---------- DATA SUPPLIED
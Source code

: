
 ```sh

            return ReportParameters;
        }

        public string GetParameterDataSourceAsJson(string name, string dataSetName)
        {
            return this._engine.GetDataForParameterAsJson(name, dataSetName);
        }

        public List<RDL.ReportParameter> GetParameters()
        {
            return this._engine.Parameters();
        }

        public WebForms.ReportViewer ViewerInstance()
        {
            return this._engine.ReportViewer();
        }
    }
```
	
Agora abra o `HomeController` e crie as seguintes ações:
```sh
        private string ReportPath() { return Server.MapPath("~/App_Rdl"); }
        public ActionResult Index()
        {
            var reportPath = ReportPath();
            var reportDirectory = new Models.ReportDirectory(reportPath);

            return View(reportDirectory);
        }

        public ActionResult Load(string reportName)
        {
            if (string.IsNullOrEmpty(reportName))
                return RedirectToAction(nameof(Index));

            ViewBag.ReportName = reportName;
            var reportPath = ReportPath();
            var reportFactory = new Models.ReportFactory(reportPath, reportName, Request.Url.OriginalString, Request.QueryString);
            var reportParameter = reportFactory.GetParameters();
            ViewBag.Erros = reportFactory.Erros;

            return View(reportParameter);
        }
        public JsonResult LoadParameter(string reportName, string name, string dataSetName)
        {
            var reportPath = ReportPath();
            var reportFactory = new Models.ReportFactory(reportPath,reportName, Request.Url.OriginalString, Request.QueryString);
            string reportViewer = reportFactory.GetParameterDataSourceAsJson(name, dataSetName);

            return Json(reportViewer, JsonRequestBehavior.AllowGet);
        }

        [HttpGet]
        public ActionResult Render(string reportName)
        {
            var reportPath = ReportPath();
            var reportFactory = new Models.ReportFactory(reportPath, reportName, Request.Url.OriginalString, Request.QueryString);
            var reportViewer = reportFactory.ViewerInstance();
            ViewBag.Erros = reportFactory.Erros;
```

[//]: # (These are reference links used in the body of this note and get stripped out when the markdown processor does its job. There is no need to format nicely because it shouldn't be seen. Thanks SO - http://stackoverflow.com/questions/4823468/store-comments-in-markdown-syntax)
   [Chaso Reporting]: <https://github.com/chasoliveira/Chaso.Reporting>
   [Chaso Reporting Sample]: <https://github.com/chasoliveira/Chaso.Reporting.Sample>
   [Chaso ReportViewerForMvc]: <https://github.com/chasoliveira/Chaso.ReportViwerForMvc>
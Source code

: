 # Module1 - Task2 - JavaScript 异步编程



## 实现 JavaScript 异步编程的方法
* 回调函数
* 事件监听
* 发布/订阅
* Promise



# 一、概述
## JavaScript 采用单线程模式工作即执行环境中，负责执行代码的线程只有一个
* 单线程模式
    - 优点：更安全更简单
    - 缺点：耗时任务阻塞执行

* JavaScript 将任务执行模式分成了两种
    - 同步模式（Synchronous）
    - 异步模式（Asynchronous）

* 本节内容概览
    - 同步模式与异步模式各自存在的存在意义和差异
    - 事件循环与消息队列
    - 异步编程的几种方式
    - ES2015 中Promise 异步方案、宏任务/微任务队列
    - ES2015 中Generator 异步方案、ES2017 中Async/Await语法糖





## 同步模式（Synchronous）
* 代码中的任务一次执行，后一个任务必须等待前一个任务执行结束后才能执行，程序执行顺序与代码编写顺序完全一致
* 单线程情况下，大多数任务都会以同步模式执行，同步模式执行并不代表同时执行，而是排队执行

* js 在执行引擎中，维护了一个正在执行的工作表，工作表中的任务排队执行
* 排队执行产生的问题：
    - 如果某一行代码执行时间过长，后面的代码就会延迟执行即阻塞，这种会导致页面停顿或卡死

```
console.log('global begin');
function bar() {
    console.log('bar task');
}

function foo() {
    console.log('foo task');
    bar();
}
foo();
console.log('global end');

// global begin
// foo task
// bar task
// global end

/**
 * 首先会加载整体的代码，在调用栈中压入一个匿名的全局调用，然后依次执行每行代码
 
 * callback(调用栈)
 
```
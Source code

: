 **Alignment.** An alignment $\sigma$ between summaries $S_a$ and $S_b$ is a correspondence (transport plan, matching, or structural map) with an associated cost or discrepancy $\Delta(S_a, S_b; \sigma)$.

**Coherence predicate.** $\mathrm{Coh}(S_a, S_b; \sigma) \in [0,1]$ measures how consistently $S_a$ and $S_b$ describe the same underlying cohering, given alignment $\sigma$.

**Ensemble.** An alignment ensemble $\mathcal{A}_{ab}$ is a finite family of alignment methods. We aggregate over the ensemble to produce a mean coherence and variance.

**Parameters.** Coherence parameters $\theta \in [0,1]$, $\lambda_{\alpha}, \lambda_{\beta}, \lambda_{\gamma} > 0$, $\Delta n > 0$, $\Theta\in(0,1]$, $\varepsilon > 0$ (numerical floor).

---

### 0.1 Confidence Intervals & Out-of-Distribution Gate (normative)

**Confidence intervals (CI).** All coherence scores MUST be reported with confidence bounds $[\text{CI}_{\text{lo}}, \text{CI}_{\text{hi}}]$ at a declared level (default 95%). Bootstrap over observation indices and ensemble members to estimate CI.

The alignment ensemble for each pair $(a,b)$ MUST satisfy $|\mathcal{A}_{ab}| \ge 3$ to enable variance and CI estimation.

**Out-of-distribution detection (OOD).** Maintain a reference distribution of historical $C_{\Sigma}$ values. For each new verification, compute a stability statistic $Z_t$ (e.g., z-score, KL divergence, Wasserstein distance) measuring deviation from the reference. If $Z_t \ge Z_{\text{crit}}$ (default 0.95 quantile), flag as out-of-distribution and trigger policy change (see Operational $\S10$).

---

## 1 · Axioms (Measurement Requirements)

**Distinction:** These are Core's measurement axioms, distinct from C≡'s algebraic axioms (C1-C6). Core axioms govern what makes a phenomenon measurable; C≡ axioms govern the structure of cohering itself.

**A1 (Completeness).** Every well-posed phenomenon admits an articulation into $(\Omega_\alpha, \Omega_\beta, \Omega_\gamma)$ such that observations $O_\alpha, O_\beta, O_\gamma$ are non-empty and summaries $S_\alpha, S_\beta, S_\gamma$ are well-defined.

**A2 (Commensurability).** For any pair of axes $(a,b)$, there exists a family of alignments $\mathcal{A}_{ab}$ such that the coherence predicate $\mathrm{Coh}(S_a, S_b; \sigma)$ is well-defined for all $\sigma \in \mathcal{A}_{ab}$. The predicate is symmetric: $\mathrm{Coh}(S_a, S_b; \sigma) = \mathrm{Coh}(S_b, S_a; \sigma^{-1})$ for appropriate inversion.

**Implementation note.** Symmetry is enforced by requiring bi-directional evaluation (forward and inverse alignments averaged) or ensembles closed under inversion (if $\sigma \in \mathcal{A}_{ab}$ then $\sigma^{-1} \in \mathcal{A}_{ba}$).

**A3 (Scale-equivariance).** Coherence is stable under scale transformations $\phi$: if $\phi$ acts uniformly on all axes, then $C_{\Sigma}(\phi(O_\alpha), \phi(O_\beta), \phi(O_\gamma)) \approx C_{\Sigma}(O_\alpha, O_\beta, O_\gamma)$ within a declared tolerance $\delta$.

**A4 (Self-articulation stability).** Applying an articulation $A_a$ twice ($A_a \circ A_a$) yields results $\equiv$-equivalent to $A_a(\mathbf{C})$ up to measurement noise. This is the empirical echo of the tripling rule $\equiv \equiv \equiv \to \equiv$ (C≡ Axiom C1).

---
--------------------
> _YOUR GOAL_
Your answer should be the lines above from the one containing "- 事件循环与消息队列" through the one containing "to estimate CI.", copied exactly and with both ends kept.

> _ANSWER_
    - 事件循环与消息队列
    - 异步编程的几种方式
    - ES2015 中Promise 异步方案、宏任务/微任务队列
    - ES2015 中Generator 异步方案、ES2017 中Async/Await语法糖





## 同步模式（Synchronous）
* 代码中的任务一次执行，后一个任务必须等待前一个任务执行结束后才能执行，程序执行顺序与代码编写顺序完全一致
* 单线程情况下，大多数任务都会以同步模式执行，同步模式执行并不代表同时执行，而是排队执行

* js 在执行引擎中，维护了一个正在执行的工作表，工作表中的任务排队执行
* 排队执行产生的问题：
    - 如果某一行代码执行时间过长，后面的代码就会延迟执行即阻塞，这种会导致页面停顿或卡死

```
console.log('global begin');
function bar() {
    console.log('bar task');
}

function foo() {
    console.log('foo task');
    bar();
}
foo();
console.log('global end');

// global begin
// foo task
// bar task
// global end

/**
 * 首先会加载整体的代码，在调用栈中压入一个匿名的全局调用，然后依次执行每行代码
 
 * callback(调用栈)
 
```
Source code

: **Alignment.** An alignment $\sigma$ between summaries $S_a$ and $S_b$ is a correspondence (transport plan, matching, or structural map) with an associated cost or discrepancy $\Delta(S_a, S_b; \sigma)$.

**Coherence predicate.** $\mathrm{Coh}(S_a, S_b; \sigma) \in [0,1]$ measures how consistently $S_a$ and $S_b$ describe the same underlying cohering, given alignment $\sigma$.

**Ensemble.** An alignment ensemble $\mathcal{A}_{ab}$ is a finite family of alignment methods. We aggregate over the ensemble to produce a mean coherence and variance.

**Parameters.** Coherence parameters $\theta \in [0,1]$, $\lambda_{\alpha}, \lambda_{\beta}, \lambda_{\gamma} > 0$, $\Delta n > 0$, $\Theta\in(0,1]$, $\varepsilon > 0$ (numerical floor).

---

### 0.1 Confidence Intervals & Out-of-Distribution Gate (normative)

**Confidence intervals (CI).** All coherence scores MUST be reported with confidence bounds $[\text{CI}_{\text{lo}}, \text{CI}_{\text{hi}}]$ at a declared level (default 95%). Bootstrap over observation indices and ensemble members to estimate CI.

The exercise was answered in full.